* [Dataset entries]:

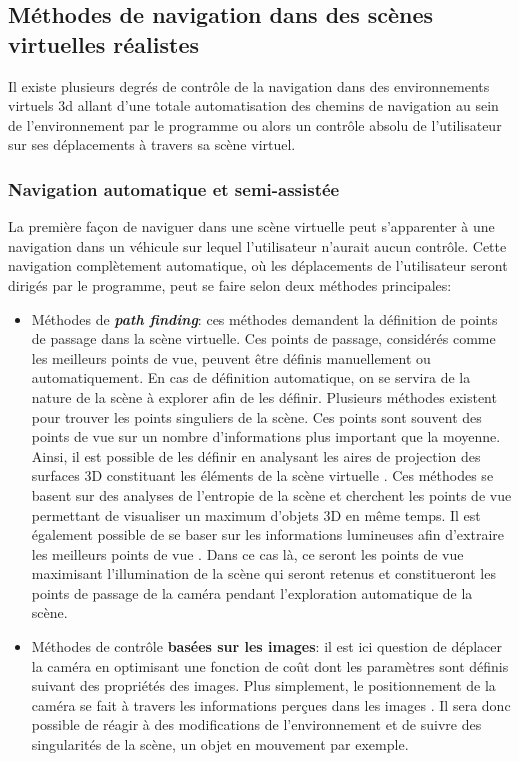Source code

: \subsection{Méthodes de navigation dans des scènes virtuelles réalistes}

Il existe plusieurs degrés de contrôle de la navigation dans des environnements virtuels 3d allant d'une totale automatisation des chemins de navigation au sein de l'environnement par le programme ou alors un contrôle absolu de l'utilisateur sur ses déplacements à travers sa scène virtuel.

\subsubsection{Navigation automatique et semi-assistée}

La première façon de naviguer dans une scène virtuelle peut s'apparenter à une navigation dans un véhicule sur lequel l'utilisateur n'aurait aucun contrôle. Cette navigation complètement automatique, où les déplacements de l'utilisateur seront dirigés par le programme, peut se faire selon deux méthodes principales:

\begin{itemize}
	\item Méthodes de \textit{\textbf{path finding}}: ces méthodes demandent la définition de points de passage dans la scène virtuelle. Ces points de passage, considérés comme les meilleurs points de vue, peuvent être définis manuellement ou automatiquement. En cas de définition automatique, on se servira de la nature de la scène à explorer afin de les définir. Plusieurs méthodes existent pour trouver les points singuliers de la scène. Ces points sont souvent des points de vue sur un nombre d'informations plus important que la moyenne. Ainsi, il est possible de les définir en analysant les aires de projection des surfaces 3D constituant les éléments de la scène virtuelle \cite{vazquez2001viewpoint}. Ces méthodes se basent sur des analyses de l'entropie de la scène et cherchent les points de vue permettant de visualiser un maximum d'objets 3D en même temps. Il est également possible de se baser sur les informations lumineuses afin d'extraire les meilleurs points de vue \cite{gumhold2002maximum}. Dans ce cas là, ce seront les points de vue maximisant l'illumination de la scène qui seront retenus et constitueront les points de passage de la caméra pendant l'exploration automatique de la scène.
	\item Méthodes de contrôle \textbf{basées sur les images}: il est ici question de déplacer la caméra en optimisant une fonction de coût dont les paramètres sont définis suivant des propriétés des images. Plus simplement, le positionnement de la caméra se fait à travers les informations perçues dans les images \cite{courty2001computer}. Il sera donc possible de réagir à des modifications de l'environnement et de suivre des singularités de la scène, un objet en mouvement par exemple. 
\end{itemize}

* [The problem]: Return the entries unchanged, save for the pictures, which do not belong in the copy.

* [Written solution]:
Source code

: \subsection{Méthodes de navigation dans des scènes virtuelles réalistes}

Il existe plusieurs degrés de contrôle de la navigation dans des environnements virtuels 3d allant d'une totale automatisation des chemins de navigation au sein de l'environnement par le programme ou alors un contrôle absolu de l'utilisateur sur ses déplacements à travers sa scène virtuel.

\subsubsection{Navigation automatique et semi-assistée}

La première façon de naviguer dans une scène virtuelle peut s'apparenter à une navigation dans un véhicule sur lequel l'utilisateur n'aurait aucun contrôle. Cette navigation complètement automatique, où les déplacements de l'utilisateur seront dirigés par le programme, peut se faire selon deux méthodes principales:

\begin{itemize}
	\item Méthodes de \textit{\textbf{path finding}}: ces méthodes demandent la définition de points de passage dans la scène virtuelle. Ces points de passage, considérés comme les meilleurs points de vue, peuvent être définis manuellement ou automatiquement. En cas de définition automatique, on se servira de la nature de la scène à explorer afin de les définir. Plusieurs méthodes existent pour trouver les points singuliers de la scène. Ces points sont souvent des points de vue sur un nombre d'informations plus important que la moyenne. Ainsi, il est possible de les définir en analysant les aires de projection des surfaces 3D constituant les éléments de la scène virtuelle \cite{vazquez2001viewpoint}. Ces méthodes se basent sur des analyses de l'entropie de la scène et cherchent les points de vue permettant de visualiser un maximum d'objets 3D en même temps. Il est également possible de se baser sur les informations lumineuses afin d'extraire les meilleurs points de vue \cite{gumhold2002maximum}. Dans ce cas là, ce seront les points de vue maximisant l'illumination de la scène qui seront retenus et constitueront les points de passage de la caméra pendant l'exploration automatique de la scène.
	\item Méthodes de contrôle \textbf{basées sur les images}: il est ici question de déplacer la caméra en optimisant une fonction de coût dont les paramètres sont définis suivant des propriétés des images. Plus simplement, le positionnement de la caméra se fait à travers les informations perçues dans les images \cite{courty2001computer}. Il sera donc possible de réagir à des modifications de l'environnement et de suivre des singularités de la scène, un objet en mouvement par exemple. 
\end{itemize}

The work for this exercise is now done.